Parish councils are one of the most important vehicles for lay involvement in the Church. Parish councils find their root in the Second Vatican Council’s Christus Dominus (no. 27). Therein, the Council emphasizes that a diocesan bishop should solicit the Christian faithful and pastoral ministers of his diocese in the form of a diocesan pastoral council. This emphasis finds its legal expression in the 1983 Code of Canon Law (cc. 511–14), wherein the canons mandate a diocesan pastoral council. However, there is no mandate for a parish (pastoral) council—only the recommendation to the diocesan bishop to set up parish councils if he thinks them opportune after consultation with his presbyteral council (c. 536 §1). Likewise, although the canons set up the norms for a diocesan pastoral council (cc. 512–14), the diocesan bishop sets up the norms for parish councils in his own diocese (c. 536 §2), as he does for canonically mandated parish finance councils (c. 537).

Since the Council, parish councils have become increasingly visible in the day-to-day operation of local parishes. It would seem that the forum of the parish council is the most immediate venue of lay involvement in the pastoral activities of parishes and that parish council is a key instance of the principle of subsidiarity.
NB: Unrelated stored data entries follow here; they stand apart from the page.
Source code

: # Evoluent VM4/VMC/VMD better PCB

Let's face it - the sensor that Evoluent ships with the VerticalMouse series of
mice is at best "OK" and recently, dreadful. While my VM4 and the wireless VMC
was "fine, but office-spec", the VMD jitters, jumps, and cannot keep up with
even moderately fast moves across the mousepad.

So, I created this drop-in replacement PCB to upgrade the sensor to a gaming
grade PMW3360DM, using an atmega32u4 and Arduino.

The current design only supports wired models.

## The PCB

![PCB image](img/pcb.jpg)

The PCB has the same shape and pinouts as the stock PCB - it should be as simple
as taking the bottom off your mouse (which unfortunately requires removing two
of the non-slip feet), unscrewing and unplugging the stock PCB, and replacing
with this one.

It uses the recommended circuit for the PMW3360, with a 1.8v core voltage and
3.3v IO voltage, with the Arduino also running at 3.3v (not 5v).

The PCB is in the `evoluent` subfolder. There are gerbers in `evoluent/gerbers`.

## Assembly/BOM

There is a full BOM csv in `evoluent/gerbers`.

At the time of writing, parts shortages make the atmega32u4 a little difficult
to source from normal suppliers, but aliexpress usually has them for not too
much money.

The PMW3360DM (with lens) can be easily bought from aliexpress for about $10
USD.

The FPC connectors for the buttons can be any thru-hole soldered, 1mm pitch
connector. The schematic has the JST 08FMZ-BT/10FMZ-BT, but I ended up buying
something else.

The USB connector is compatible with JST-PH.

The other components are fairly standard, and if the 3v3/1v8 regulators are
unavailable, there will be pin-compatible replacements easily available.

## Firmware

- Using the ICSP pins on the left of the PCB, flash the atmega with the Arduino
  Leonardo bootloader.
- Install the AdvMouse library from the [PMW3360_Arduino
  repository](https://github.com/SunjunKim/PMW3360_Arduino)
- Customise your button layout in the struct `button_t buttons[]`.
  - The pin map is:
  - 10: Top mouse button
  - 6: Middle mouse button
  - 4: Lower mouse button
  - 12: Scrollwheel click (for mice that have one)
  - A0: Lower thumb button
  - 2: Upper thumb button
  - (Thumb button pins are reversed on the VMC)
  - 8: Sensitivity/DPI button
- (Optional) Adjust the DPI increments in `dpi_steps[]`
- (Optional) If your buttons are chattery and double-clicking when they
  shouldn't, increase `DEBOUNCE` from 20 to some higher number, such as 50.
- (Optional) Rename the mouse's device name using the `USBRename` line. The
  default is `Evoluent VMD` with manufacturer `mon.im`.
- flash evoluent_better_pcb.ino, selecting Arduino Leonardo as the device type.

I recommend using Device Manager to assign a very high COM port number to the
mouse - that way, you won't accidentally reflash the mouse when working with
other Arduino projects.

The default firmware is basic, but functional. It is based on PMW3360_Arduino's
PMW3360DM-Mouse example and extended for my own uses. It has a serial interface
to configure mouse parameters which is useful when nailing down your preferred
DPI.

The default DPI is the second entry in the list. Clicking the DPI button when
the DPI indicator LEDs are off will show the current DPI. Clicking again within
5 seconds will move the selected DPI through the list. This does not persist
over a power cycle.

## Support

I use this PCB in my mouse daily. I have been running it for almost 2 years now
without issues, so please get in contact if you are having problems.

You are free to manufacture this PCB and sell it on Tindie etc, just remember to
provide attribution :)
On the one hand, the parish council gives the parish priest a unique opportunity to make known parochial needs to the leading laity of his parish. On the other hand, many laypersons have a unique opportunity to make known their opinions about the parish to their parish priest and to one another. So successful has this format of the parish council become that the 1997 Instruction on Certain Questions Regarding the Collaboration of the Non-Ordained Faithful in the Sacred Ministry of Priests speaks of the parish (and finance) council as a superb example of cooperation between priests and lay persons (p. 21, art. 5).

Yet, care must be taken to see that the establishment of parish councils is not misconstrued, for the parish council may never possess more than a consultative voice in the administration of a parish (c. 536 §2). This does not mean that lay involvement in the daily undertakings of a parish, or that lay financial and spiritual support is in any way underrated, undervalued, or unappreciated. But it does mean that the government of a parish is the responsibility of its parish priest. Nor does it mean that the parish priest is any way free to govern justly without taking carefully into account by means of consultation with his parish council any and all concerns of his parishioners. But it does mean that, by virtue of his holy orders and office, the parish priest makes the final decisions in his competence.

What we must take care to see and cultivate is the ever-increasing collaboration between priests and people that is facilitated by parish councils. The distinctive occasion for teamwork, concord, and evangelization found in parish council setting should not be missed. There are few other structures on the grass-roots level of ecclesiastical organization that proffer such an exciting prospect for lay involvement. Parish councils are often highlighted moments of the people of God—priests and laity—in the close cooperation envisioned by the fathers of the Council. With God’s help, that vision will be more and more realized as the pilgrim people of God make their way home to heaven.